Here is an example of how your shell should work: (italics indicate typed commands)
% ./myshell shell> echo hello world! hello world! shell> emacs test.txt & process 3456 started shell> mozilla & process 3457 started shell> cp test.txt newfile.txt shell> cd /tmp current directory is /tmp shell> wait process 3457 ended process 3456 ended shell> exit %
This project isn't as complicated as it sounds. The operating system will take care of most of the hard parts, you just have to understand and use the underlying facilities. You don't have to implement all of the complicated features found in real shells, such as pipes, redirection, and so forth. However, your program does need to be robust: when errors of various kinds are found, a sensible error message should be printed, and the shell should continue on normally.
ls, who, date, cat, cp, emacs, echo, grep.
If the command is typed normally, your shell should create a new process by calling fork() and then run the named program with its arguments by calling execvp(). The parent process should then wait for the newly-created process by calling waitpid(). If the command ends with the character & (ampersand), then the shell should not call waitpid() but simply allow the child process to run in the background while the user is allowed to execute more commands. In addition to external commands, your shell should also check for the following commands and handle them internally:
wait - This internal command should cause the shell
to wait for all previously-started background processes to complete.
cd - This internal command should use the system call chdir() to change the working directory of the shell to the directory named by the first argument.
exit - This internal command should cause the shell to exit after all background processes have completed.

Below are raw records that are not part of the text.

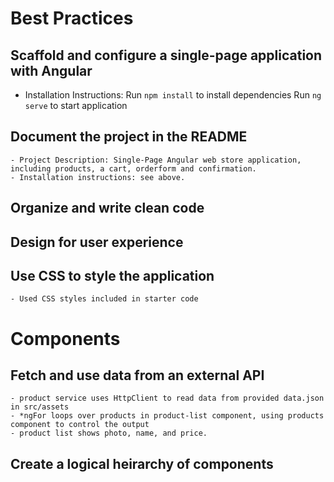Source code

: # Best Practices
## Scaffold and configure a single-page application with Angular
 - Installation Instructions:
	Run `npm install` to install dependencies
	Run `ng serve` to start application

## Document the project in the README
	- Project Description: Single-Page Angular web store application, including products, a cart, orderform and confirmation.
	- Installation instructions: see above.

## Organize and write clean code

## Design for user experience

## Use CSS to style the application
	- Used CSS styles included in starter code

# Components

## Fetch and use data from an external API
	- product service uses HttpClient to read data from provided data.json in src/assets
	- *ngFor loops over products in product-list component, using products component to control the output
	- product list shows photo, name, and price.

## Create a logical heirarchy of components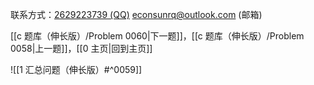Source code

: 联系方式：<a href="https://qm.qq.com/q/iA1sKuakak">2629223739 (QQ)</a> <a href="mailto:econsunrq@outlook.com">econsunrq@outlook.com (邮箱)</a>

[[c 题库（伸长版）/Problem 0060|下一题]]，[[c 题库（伸长版）/Problem 0058|上一题]]，[[0 主页|回到主页]]

![[1 汇总问题（伸长版）#^0059]]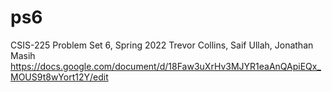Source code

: # ps6
CSIS-225 Problem Set 6, Spring 2022
Trevor Collins, Saif Ullah, Jonathan Masih
https://docs.google.com/document/d/18Faw3uXrHv3MJYR1eaAnQApiEQx_MOUS9t8wYort12Y/edit 
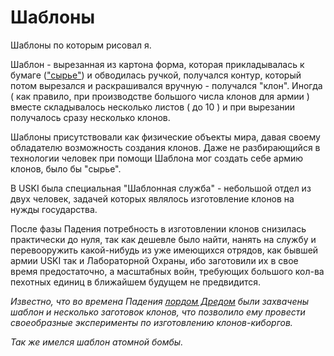 # Шаблоны

Шаблоны по которым рисовал я.

Шаблон - вырезанная из картона форма, которая прикладывалась к бумаге (["сырье"](../papers/syrje.md)) и обводилась ручкой, получался контур, который потом вырезался и раскрашивался вручную - получался "клон". Иногда ( как правило, при производстве большого числа клонов для армии ) вместе складывалось несколько листов ( до 10 ) и при вырезании получалось сразу несколько клонов.

Шаблоны присутствовали как физические объекты мира, давая своему обладателю возможность создания клонов. Даже не разбирающийся в технологии человек при помощи Шаблона мог создать себе армию клонов, было бы "сырье".

В USKI была специальная "Шаблонная служба" - небольшой отдел из двух человек, задачей которых являлось изготовление клонов на нужды государства.

После фазы Падения потребность в изготовлении клонов снизилась практически до нуля, так как дешевле было найти, нанять на службу и перевооружить какой-нибудь из уже имеющихся отрядов, как бывшей армии USKI так и Лабораторной Охраны, ибо заготовили их в свое время предостаточно, а масштабных войн, требующих большого кол-ва пехотных единиц в ближайшем будущем не предвидится.

*Известно, что во времена Падения [лордом Дредом](../papers/peoples/lord_dred.md) были захвачены шаблон и несколько заготовок клонов, что позволило ему провести своеобразные эксперименты по изготовлению клонов-киборгов.*

*Так же имелся шаблон атомной бомбы.*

In addition to running interactively, your shell should also be able to run using a file as input. For example, if I place commands into the file foo:
echo hello world!Then I should be able to run the shell, using that file as an input to the shell with the < (less-than) redirection character:
% ./myshell < foo shell> hello world!Note that your shell does not need to open a new file to handle this case; simply use fgets() as if you were reading from the console. The trick is that you must be careful to check for an end-of-file (EOF) condition on the input. EOF is indicated when fgets() returning null. If your shell receives an EOF, then it has come to the end of the input file and should exit cleanly.
You must be very careful to check for errors in every aspect of the shell. Note that most Unix system calls use a return value of -1 to indicate failure. If a system call fails, the global variable errno is set to an integer error code, and strerror(errno) points to a string describing that error code. If an error occurs, you should be sure to detect it and print out a reasonable error message.
For example, if the user attempts to run a program that does not exist, your shell should print an error similar to the following:
shell> badprog badprog: No such file or directory.There are many other places that errors could occur in the shell. In systems programming, almost any function can return an error. You must code carefully, checking for errors at every stage. When something goes wrong, your shell should produce a suitable message and continue on if possible. We will hold you to this by testing your shell with all manner of bad inputs.
Here are some hints to get you started.
For reading input and printing output, you can use:
Note that, by custom, a Unix call is appended with a number indicating what section of the online manual it is contained in. Manual section 1 contains shell commands, section 2 contains system calls, section 3 contains library functions, and there are a few more sections. For example, fork(2) means that fork() is a system call described in section 2 of the manual. You can read the manual page for any command or function by running the command:
% man [section] <name>The section number is optional. If left out, man will search section 1, then section 2, and so forth. This can cause problems if you are looking for a system call with the same name as a shell command. For example:
% man printfwill yield printf(1), a shell command, which is not what you want. However:
% man 3 printfwill show you the printf(3) family of standard library calls, which is what you really want to see. Usually, the man pages you want are found in sections 2 and 3.
Your entire shell program should be contained in a single file myshell.c. To hand in this file, simply copy the source file and nothing else into /afs/nd.edu/coursesp.05/cse/cse341.01/dropbox/YOURNAME/p1. We will compile and test your code on the Fitzpatrick cluster, so be sure to build and test your code on those machines.
The grade on this project will take into account the correct functioning of your shell (50%), the ability to handle errors cleanly (30%), and good coding style (20%). Be sure to test your shell carefully using a variety of inputs.